Thu Mar 22, 2012, 05:27 AM

100. Your focus is perfectly backwards

Instead of inspecting the 2nd Amendment for ways to restrict the RIGHT you should be inspecting the body of The Constitution for a hint of power granted to the government to even contemplate the personal arms of the private citizen.

The Constitution is a charter of conferred powers and the government -- established by the Constitution -- only possesses the specific powers granted to it by the people. Those interests that the people have never surrendered are retained by the people.

To read the 2nd Amendment as imparting conditions and qualifications on the right means you believe that the people surrendered to government power to dictate upon their personal property.

And that is profoundly incorrect and injurious to the rights of the citizen.

Your belief is precisely why the Federalists argued so vehemently against adding a bill of rights to the Constitution.

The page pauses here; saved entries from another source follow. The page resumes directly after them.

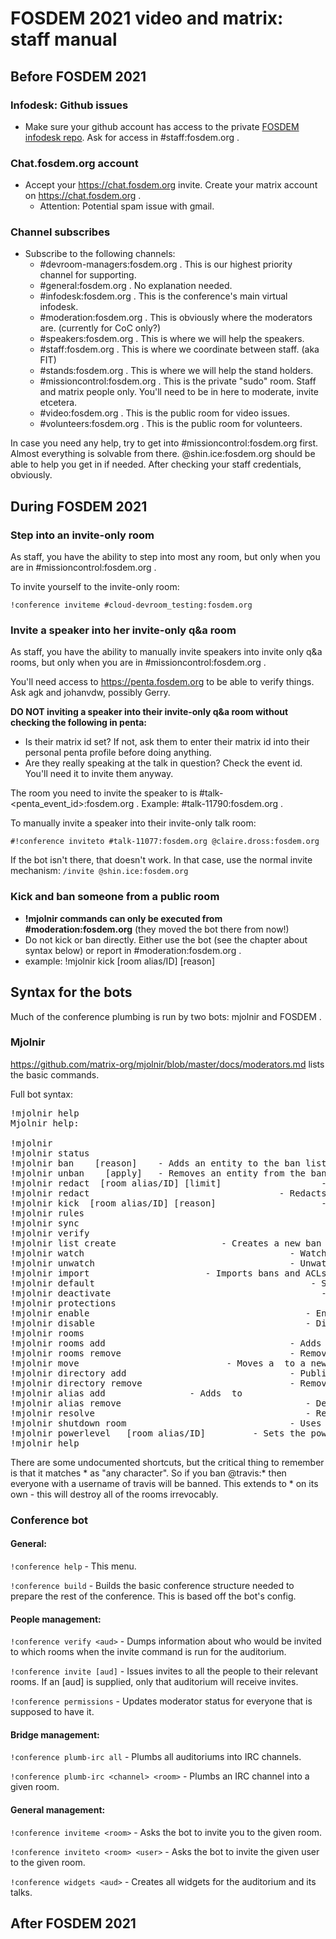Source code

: # FOSDEM 2021 video and matrix: staff manual

## Before FOSDEM 2021

### Infodesk: Github issues
- Make sure your github account has access to the private [FOSDEM infodesk repo](https://github.com/FOSDEM/infodesk/issues/). Ask for access in #staff:fosdem.org .

### Chat.fosdem.org account
- Accept your https://chat.fosdem.org invite. Create your matrix account on https://chat.fosdem.org .
  - Attention: Potential spam issue with gmail.

### Channel subscribes
- Subscribe to the following channels:
  - #devroom-managers:fosdem.org . This is our highest priority channel for supporting.
  - #general:fosdem.org . No explanation needed.
  - #infodesk:fosdem.org . This is the conference's main virtual infodesk.
  - #moderation:fosdem.org . This is obviously where the moderators are. (currently for CoC only?)
  - #speakers:fosdem.org . This is where we will help the speakers.
  - #staff:fosdem.org . This is where we coordinate between staff. (aka FIT)
  - #stands:fosdem.org . This is where we will help the stand holders.
  - #missioncontrol:fosdem.org . This is the private "sudo" room. Staff and matrix people only. You'll need to be in here to moderate, invite etcetera.
  - #video:fosdem.org . This is the public room for video issues.
  - #volunteers:fosdem.org . This is the public room for volunteers.

In case you need any help, try to get into #missioncontrol:fosdem.org first. Almost everything is solvable from there. @shin.ice:fosdem.org should be able to help you get in if needed. After checking your staff credentials, obviously.

## During FOSDEM 2021
### Step into an invite-only room
As staff, you have the ability to step into most any room, but only when you are in #missioncontrol:fosdem.org .

To invite yourself to the invite-only room:

```!conference inviteme #cloud-devroom_testing:fosdem.org```

### Invite a speaker into her invite-only q&a room
As staff, you have the ability to manually invite speakers into invite only q&a rooms, but only when you are in #missioncontrol:fosdem.org .

You'll need access to https://penta.fosdem.org to be able to verify things. Ask agk and johanvdw, possibly Gerry.

**DO NOT inviting a speaker into their invite-only q&a room without checking the following in penta:** 
  - Is their matrix id set? If not, ask them to enter their matrix id into their personal penta profile before doing anything.
  - Are they really speaking at the talk in question? Check the event id. You'll need it to invite them anyway.

The room you need to invite the speaker to is #talk-<penta_event_id>:fosdem.org . Example: #talk-11790:fosdem.org .

To manually invite a speaker into their invite-only talk room:

```#!conference inviteto #talk-11077:fosdem.org @claire.dross:fosdem.org```

If the bot isn't there, that doesn't work. In that case, use the normal invite mechanism:
```/invite @shin.ice:fosdem.org```

### Kick and ban someone from a public room
- **!mjolnir commands can only be executed from #moderation:fosdem.org** (they moved the bot there from now!)
- Do not kick or ban directly. Either use the bot (see the chapter about syntax below) or report in #moderation:fosdem.org .
- example: !mjolnir kick <user ID> [room alias/ID] [reason]

## Syntax for the bots
Much of the conference plumbing is run by two bots: mjolnir and FOSDEM .

### Mjolnir
https://github.com/matrix-org/mjolnir/blob/master/docs/moderators.md lists the basic commands.

Full bot syntax:
<pre>!mjolnir help
Mjolnir help:

!mjolnir                                                            - Print status information
!mjolnir status                                                     - Print status information
!mjolnir ban <list shortcode> <user|room|server> <glob> [reason]    - Adds an entity to the ban list
!mjolnir unban <list shortcode> <user|room|server> <glob> [apply]   - Removes an entity from the ban list. If apply is 'true', the users matching the glob will actually be unbanned
!mjolnir redact <user ID> [room alias/ID] [limit]                   - Redacts messages by the sender in the target room (or all rooms), up to a maximum number of events in the backlog (default 1000)
!mjolnir redact <event permalink>                                   - Redacts a message by permalink
!mjolnir kick <user ID> [room alias/ID] [reason]                    - Kicks a user in a particular room or all protected rooms
!mjolnir rules                                                      - Lists the rules currently in use by Mjolnir
!mjolnir sync                                                       - Force updates of all lists and re-apply rules
!mjolnir verify                                                     - Ensures Mjolnir can moderate all your rooms
!mjolnir list create <shortcode> <alias localpart>                  - Creates a new ban list with the given shortcode and alias
!mjolnir watch <room alias/ID>                                      - Watches a ban list
!mjolnir unwatch <room alias/ID>                                    - Unwatches a ban list
!mjolnir import <room alias/ID> <list shortcode>                    - Imports bans and ACLs into the given list
!mjolnir default <shortcode>                                        - Sets the default list for commands
!mjolnir deactivate <user ID>                                       - Deactivates a user ID
!mjolnir protections                                                - List all available protections
!mjolnir enable <protection>                                        - Enables a particular protection
!mjolnir disable <protection>                                       - Disables a particular protection
!mjolnir rooms                                                      - Lists all the protected rooms
!mjolnir rooms add <room alias/ID>                                  - Adds a protected room (may cause high server load)
!mjolnir rooms remove <room alias/ID>                               - Removes a protected room
!mjolnir move <room alias> <room alias/ID>                          - Moves a <room alias> to a new <room ID>
!mjolnir directory add <room alias/ID>                              - Publishes a room in the server's room directory
!mjolnir directory remove <room alias/ID>                           - Removes a room from the server's room directory
!mjolnir alias add <room alias> <target room alias/ID>              - Adds <room alias> to <target room>
!mjolnir alias remove <room alias>                                  - Deletes the room alias from whatever room it is attached to
!mjolnir resolve <room alias>                                       - Resolves a room alias to a room ID
!mjolnir shutdown room <room alias/ID>                              - Uses the bot's account to shut down a room, preventing access to the room on this server
!mjolnir powerlevel <user ID> <power level> [room alias/ID]         - Sets the power level of the user in the specified room (or all protected rooms)
!mjolnir help                                                       - This menu
</pre>

There are some undocumented shortcuts, but the critical thing to remember is that it matches * as "any character". So if you ban @travis:* then everyone with a username of travis will be banned. This extends to * on its own - this will destroy all of the rooms irrevocably.



### Conference bot

#### General:

```!conference help```   - This menu.

```!conference build```  - Builds the basic conference structure needed to prepare the rest of the conference. This is based off the bot's config.

#### People management:

```!conference verify <aud>```  - Dumps information about who would be invited to which rooms when the invite command is run for the auditorium.

```!conference invite [aud]```  - Issues invites to all the people to their relevant rooms. If an [aud] is supplied, only that auditorium will receive invites.

```!conference permissions```   - Updates moderator status for everyone that is supposed to have it.

#### Bridge management:

```!conference plumb-irc all```               - Plumbs all auditoriums into IRC channels.

```!conference plumb-irc <channel> <room>```  - Plumbs an IRC channel into a given room.

#### General management:

```!conference inviteme <room>```         - Asks the bot to invite you to the given room.

```!conference inviteto <room> <user>```  - Asks the bot to invite the given user to the given room.

```!conference widgets <aud>```           - Creates all widgets for the auditorium and its talks.


## After FOSDEM 2021
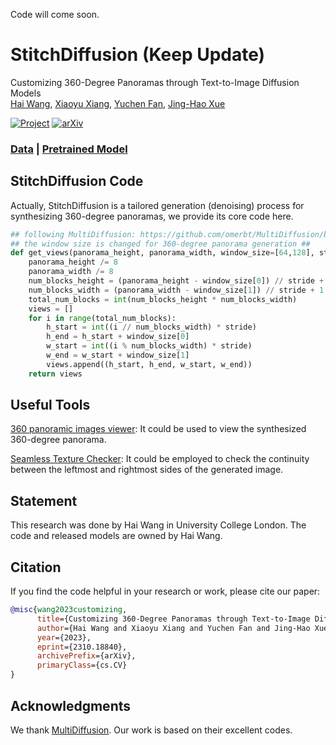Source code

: Code will come soon.

# StitchDiffusion (Keep Update)
Customizing 360-Degree Panoramas through Text-to-Image Diffusion Models \
[Hai Wang](https://littlewhitesea.github.io/), [Xiaoyu Xiang](https://engineering.purdue.edu/people/xiaoyu.xiang.1), [Yuchen Fan](https://ychfan.github.io/), [Jing-Hao Xue](https://www.homepages.ucl.ac.uk/~ucakjxu/)

[![Project](https://img.shields.io/badge/Project-Website-orange)](https://littlewhitesea.github.io/stitchdiffusion.github.io/)
[![arXiv](https://img.shields.io/badge/arXiv-2310.18840-b31b1b.svg)](https://arxiv.org/abs/2310.18840)

### [Data](https://drive.google.com/file/d/1EgRwj5BqO7Y-PvdL8mrFwKsqmgN_N4_b/view?usp=sharing) | [Pretrained Model](https://drive.google.com/file/d/1MiaG8v0ZmkTwwrzIEFtVoBj-Jjqi_5lz/view?usp=sharing)

## StitchDiffusion Code

Actually, StitchDiffusion is a tailored generation (denoising) process for synthesizing 360-degree panoramas, we provide its core code here.

```python
## following MultiDiffusion: https://github.com/omerbt/MultiDiffusion/blob/master/panorama.py ##
## the window size is changed for 360-degree panorama generation ##
def get_views(panorama_height, panorama_width, window_size=[64,128], stride=16):
    panorama_height /= 8
    panorama_width /= 8
    num_blocks_height = (panorama_height - window_size[0]) // stride + 1
    num_blocks_width = (panorama_width - window_size[1]) // stride + 1
    total_num_blocks = int(num_blocks_height * num_blocks_width)
    views = []
    for i in range(total_num_blocks):
        h_start = int((i // num_blocks_width) * stride)
        h_end = h_start + window_size[0]
        w_start = int((i % num_blocks_width) * stride)
        w_end = w_start + window_size[1]
        views.append((h_start, h_end, w_start, w_end))
    return views
```

## Useful Tools

[360 panoramic images viewer](https://renderstuff.com/tools/360-panorama-web-viewer/): It could be used to view the synthesized 360-degree panorama.

[Seamless Texture Checker](https://www.pycheung.com/checker/): It could be employed to check the continuity between the leftmost and rightmost sides of the generated image. 

## Statement
This research was done by Hai Wang in University College London. The code and released models are owned by Hai Wang.

## Citation
If you find the code helpful in your research or work, please cite our paper:
```Bibtex
@misc{wang2023customizing,
      title={Customizing 360-Degree Panoramas through Text-to-Image Diffusion Models}, 
      author={Hai Wang and Xiaoyu Xiang and Yuchen Fan and Jing-Hao Xue},
      year={2023},
      eprint={2310.18840},
      archivePrefix={arXiv},
      primaryClass={cs.CV}
}
```
## Acknowledgments
We thank [MultiDiffusion](https://github.com/omerbt/MultiDiffusion). Our work is based on their excellent codes.
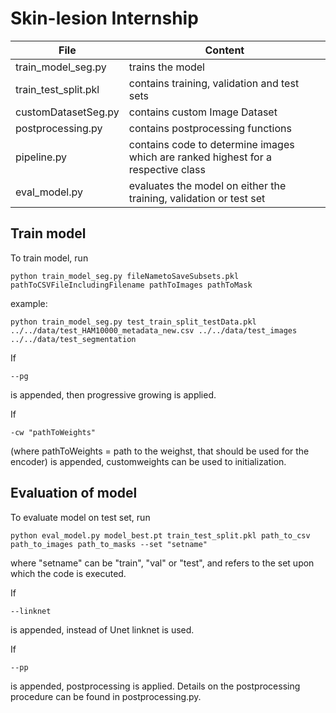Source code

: # Skin-lesion Internship 

| File          | Content       |
| ------------- |-------------|
| train_model_seg.py      | trains the model |
| train_test_split.pkl      | contains training, validation and test sets     |
| customDatasetSeg.py |  contains custom Image Dataset   |
| postprocessing.py |  contains postprocessing functions   |
| pipeline.py |  contains code to determine images which are ranked highest for a respective class   |
| eval_model.py |   evaluates the model on either the training, validation or test set  |

## Train model
To train model, run
```
python train_model_seg.py fileNametoSaveSubsets.pkl pathToCSVFileIncludingFilename pathToImages pathToMask
```

example:
```
python train_model_seg.py test_train_split_testData.pkl ../../data/test_HAM10000_metadata_new.csv ../../data/test_images ../../data/test_segmentation
```

If 
```
--pg
```
is appended, then progressive growing is applied.

If 
```
-cw "pathToWeights"
```
(where pathToWeights = path to the weighst, that should be used for the encoder) is appended, customweights can be used to initialization.


## Evaluation of model
To evaluate model on test set, run
```
python eval_model.py model_best.pt train_test_split.pkl path_to_csv path_to_images path_to_masks --set "setname"
```
where "setname" can be "train", "val" or "test", and refers to the set upon which the code is executed.

If 
```
--linknet
```
is appended, instead of Unet linknet is used.

If 
```
--pp
```
is appended, postprocessing is applied. Details on the postprocessing procedure can be found in postprocessing.py.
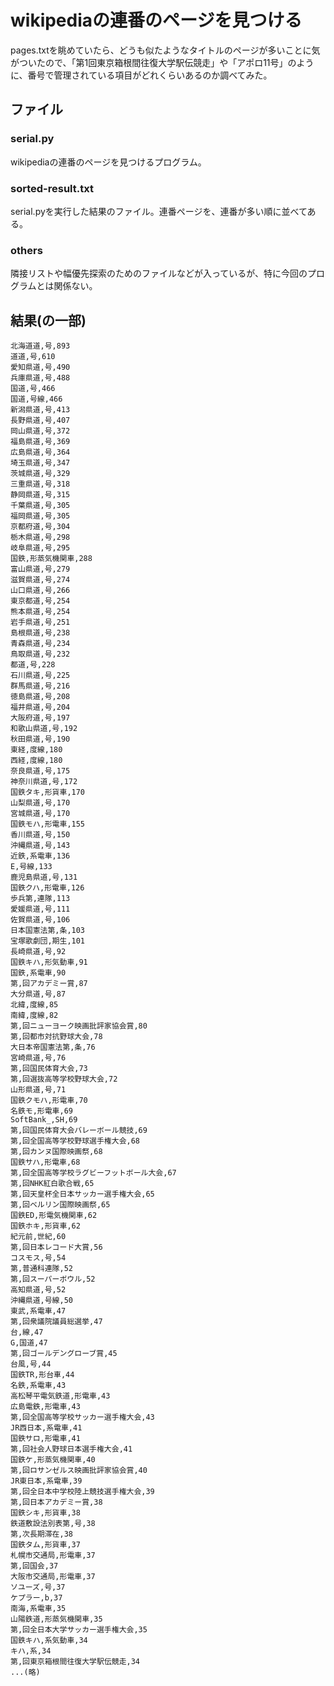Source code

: # wikipediaの連番のページを見つける

pages.txtを眺めていたら、どうも似たようなタイトルのページが多いことに気がついたので、「第1回東京箱根間往復大学駅伝競走」や「アポロ11号」のように、番号で管理されている項目がどれくらいあるのか調べてみた。

## ファイル

### serial.py
wikipediaの連番のページを見つけるプログラム。

### sorted-result.txt
serial.pyを実行した結果のファイル。連番ページを、連番が多い順に並べてある。

### others
隣接リストや幅優先探索のためのファイルなどが入っているが、特に今回のプログラムとは関係ない。

## 結果(の一部)

```
北海道道,号,893
道道,号,610
愛知県道,号,490
兵庫県道,号,488
国道,号,466
国道,号線,466
新潟県道,号,413
長野県道,号,407
岡山県道,号,372
福島県道,号,369
広島県道,号,364
埼玉県道,号,347
茨城県道,号,329
三重県道,号,318
静岡県道,号,315
千葉県道,号,305
福岡県道,号,305
京都府道,号,304
栃木県道,号,298
岐阜県道,号,295
国鉄,形蒸気機関車,288
富山県道,号,279
滋賀県道,号,274
山口県道,号,266
東京都道,号,254
熊本県道,号,254
岩手県道,号,251
島根県道,号,238
青森県道,号,234
鳥取県道,号,232
都道,号,228
石川県道,号,225
群馬県道,号,216
徳島県道,号,208
福井県道,号,204
大阪府道,号,197
和歌山県道,号,192
秋田県道,号,190
東経,度線,180
西経,度線,180
奈良県道,号,175
神奈川県道,号,172
国鉄タキ,形貨車,170
山梨県道,号,170
宮城県道,号,170
国鉄モハ,形電車,155
香川県道,号,150
沖縄県道,号,143
近鉄,系電車,136
E,号線,133
鹿児島県道,号,131
国鉄クハ,形電車,126
歩兵第,連隊,113
愛媛県道,号,111
佐賀県道,号,106
日本国憲法第,条,103
宝塚歌劇団,期生,101
長崎県道,号,92
国鉄キハ,形気動車,91
国鉄,系電車,90
第,回アカデミー賞,87
大分県道,号,87
北緯,度線,85
南緯,度線,82
第,回ニューヨーク映画批評家協会賞,80
第,回都市対抗野球大会,78
大日本帝国憲法第,条,76
宮崎県道,号,76
第,回国民体育大会,73
第,回選抜高等学校野球大会,72
山形県道,号,71
国鉄クモハ,形電車,70
名鉄モ,形電車,69
SoftBank_,SH,69
第,回国民体育大会バレーボール競技,69
第,回全国高等学校野球選手権大会,68
第,回カンヌ国際映画祭,68
国鉄サハ,形電車,68
第,回全国高等学校ラグビーフットボール大会,67
第,回NHK紅白歌合戦,65
第,回天皇杯全日本サッカー選手権大会,65
第,回ベルリン国際映画祭,65
国鉄ED,形電気機関車,62
国鉄ホキ,形貨車,62
紀元前,世紀,60
第,回日本レコード大賞,56
コスモス,号,54
第,普通科連隊,52
第,回スーパーボウル,52
高知県道,号,52
沖縄県道,号線,50
東武,系電車,47
第,回衆議院議員総選挙,47
台,線,47
G,国道,47
第,回ゴールデングローブ賞,45
台風,号,44
国鉄TR,形台車,44
名鉄,系電車,43
高松琴平電気鉄道,形電車,43
広島電鉄,形電車,43
第,回全国高等学校サッカー選手権大会,43
JR西日本,系電車,41
国鉄サロ,形電車,41
第,回社会人野球日本選手権大会,41
国鉄ケ,形蒸気機関車,40
第,回ロサンゼルス映画批評家協会賞,40
JR東日本,系電車,39
第,回全日本中学校陸上競技選手権大会,39
第,回日本アカデミー賞,38
国鉄シキ,形貨車,38
鉄道敷設法別表第,号,38
第,次長期滞在,38
国鉄タム,形貨車,37
札幌市交通局,形電車,37
第,回国会,37
大阪市交通局,形電車,37
ソユーズ,号,37
ケプラー,b,37
南海,系電車,35
山陽鉄道,形蒸気機関車,35
第,回全日本大学サッカー選手権大会,35
国鉄キハ,系気動車,34
キハ,系,34
第,回東京箱根間往復大学駅伝競走,34
...(略)
```
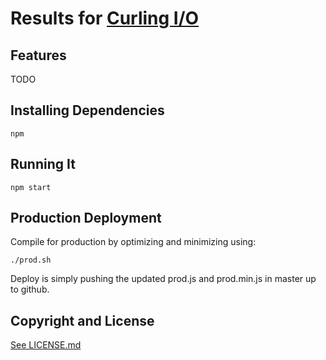 # Results for [Curling I/O](https://curling.io)


## Features

TODO


## Installing Dependencies

```
npm
```


## Running It

```
npm start
```


## Production Deployment

Compile for production by optimizing and minimizing using:

```
./prod.sh
```

Deploy is simply pushing the updated prod.js and prod.min.js in master up to github.


## Copyright and License

[See LICENSE.md](LICENSE.md)
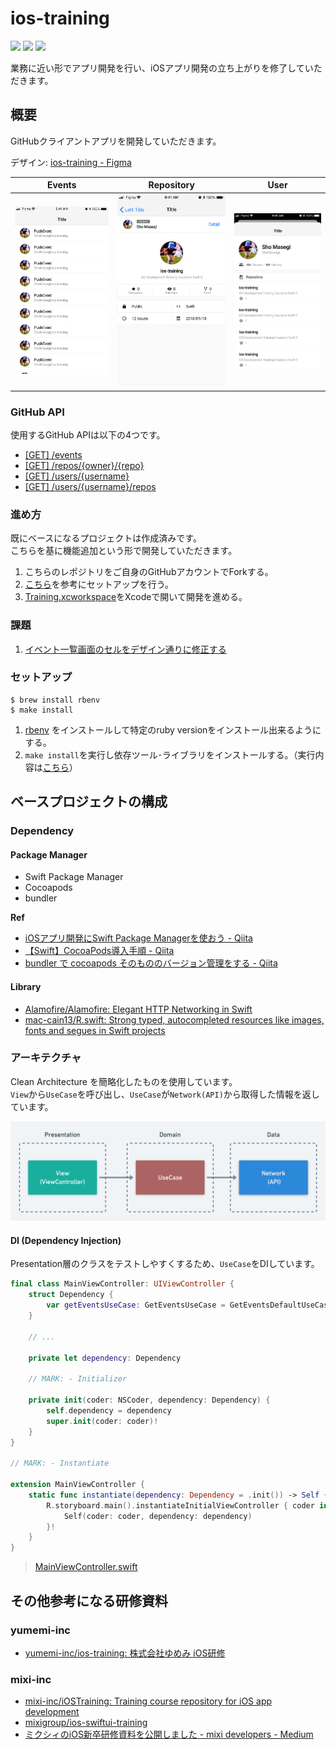 # ios-training

![](https://img.shields.io/badge/Xcode-12.5%2B-blue.svg)
![](https://img.shields.io/badge/iOS-13.0%2B-blue.svg)
![](https://img.shields.io/badge/Swift-5.2.2%2B-orange.svg)

業務に近い形でアプリ開発を行い、iOSアプリ開発の立ち上がりを修了していただきます。

## 概要

GitHubクライアントアプリを開発していただきます。

デザイン: [ios-training - Figma](https://www.figma.com/file/B0Pp2PNSmTugNxQ01dKeiy/ios-training)

| Events | Repository | User |
|:---:|:---:|:---:|
|![](./Document/Image/Events.png)|![](./Document/Image/Repository.png)|![](./Document/Image/User.png)|

### GitHub API

使用するGitHub APIは以下の4つです。

- [[GET] /events](https://docs.github.com/ja/rest/reference/activity#list-public-events)
- [[GET] /repos/{owner}/{repo}](https://docs.github.com/ja/rest/reference/repos#get-a-repository)
- [[GET] /users/{username}](https://docs.github.com/ja/rest/reference/users#get-a-user)
- [[GET] /users/{username}/repos](https://docs.github.com/ja/rest/reference/repos#list-repositories-for-a-user)

### 進め方

既にベースになるプロジェクトは作成済みです。<br>
こちらを基に機能追加という形で開発していただきます。

1. こちらのレポジトリをご自身のGitHubアカウントでForkする。
2. [こちら](#セットアップ)を参考にセットアップを行う。
3. [Training.xcworkspace](./Training.xcworkspace)をXcodeで開いて開発を進める。


### 課題
1. [イベント一覧画面のセルをデザイン通りに修正する](./Document/Session_1.md)

### セットアップ

```shell
$ brew install rbenv
$ make install
```

1. [rbenv](https://github.com/rbenv/rbenv) をインストールして特定のruby versionをインストール出来るようにする。
2. `make install`を実行し依存ツール･ライブラリをインストールする。（実行内容は[こちら](./Makefile)）


## ベースプロジェクトの構成

### Dependency

#### Package Manager

- Swift Package Manager
- Cocoapods
- bundler

**Ref**

- [iOSアプリ開発にSwift Package Managerを使おう - Qiita](https://qiita.com/hironytic/items/09a4c16857b409c17d2c)
- [【Swift】CocoaPods導入手順 - Qiita](https://qiita.com/ShinokiRyosei/items/3090290cb72434852460)
- [bundler で cocoapods そのもののバージョン管理をする - Qiita](https://qiita.com/shinkuFencer/items/821501cd0c5c460c1fea)

#### Library

- [Alamofire/Alamofire: Elegant HTTP Networking in Swift](https://github.com/Alamofire/Alamofire)
- [mac-cain13/R.swift: Strong typed, autocompleted resources like images, fonts and segues in Swift projects](https://github.com/mac-cain13/R.swift)

### アーキテクチャ

Clean Architecture を簡略化したものを使用しています。<br>
`View`から`UseCase`を呼び出し、`UseCase`が`Network(API)`から取得した情報を返しています。

![](./Document/Image/Layer.png)


#### DI (Dependency Injection)

Presentation層のクラスをテストしやすくするため、`UseCase`をDIしています。

```swift
final class MainViewController: UIViewController {
    struct Dependency {
        var getEventsUseCase: GetEventsUseCase = GetEventsDefaultUseCase()
    }
    
    // ...
    
    private let dependency: Dependency

    // MARK: - Initializer

    private init(coder: NSCoder, dependency: Dependency) {
        self.dependency = dependency
        super.init(coder: coder)!
    }
}

// MARK: - Instantiate

extension MainViewController {
    static func instantiate(dependency: Dependency = .init()) -> Self {
        R.storyboard.main().instantiateInitialViewController { coder in
            Self(coder: coder, dependency: dependency)
        }!
    }
}
```

> [MainViewController.swift](./Training/Scenes/Main/MainViewController.swift) 

## その他参考になる研修資料

### yumemi-inc

- [yumemi-inc/ios-training: 株式会社ゆめみ iOS研修](https://github.com/yumemi-inc/ios-training)

### mixi-inc

- [mixi-inc/iOSTraining: Training course repository for iOS app development](https://github.com/mixi-inc/iOSTraining)
- [mixigroup/ios-swiftui-training](https://github.com/mixigroup/ios-swiftui-training)
- [ミクシィのiOS新卒研修資料を公開しました - mixi developers - Medium](https://medium.com/mixi-developers/2021-ios-mixi-training-d981b62e680f)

As the Federalists argued in #84, because the government can only exercise the limited powers granted to it, "why declare that things shall not be done which there is no power to do?" They thought adding a bill of rights was dangerous and absurd because such a list would only compile, "various exceptions to powers not granted; and, on this very account, would afford a colorable pretext to claim more than were granted . . . " The Federalists feared that no matter how the provisions were worded people would assume that the right flows from the enumeration and invent powers to restrain rights. Which is precisely what you are doing!

The citizen's of the USA don't possess the right to keep and bear arms because of a certain interpretation of the 2nd Amendment, we have the right because no power was ever granted to government to impact in any fashion, the personal arms of the private citizen. Neither the simple passage of time, our elevated society nor our modern "enlightenment" has altered that fact.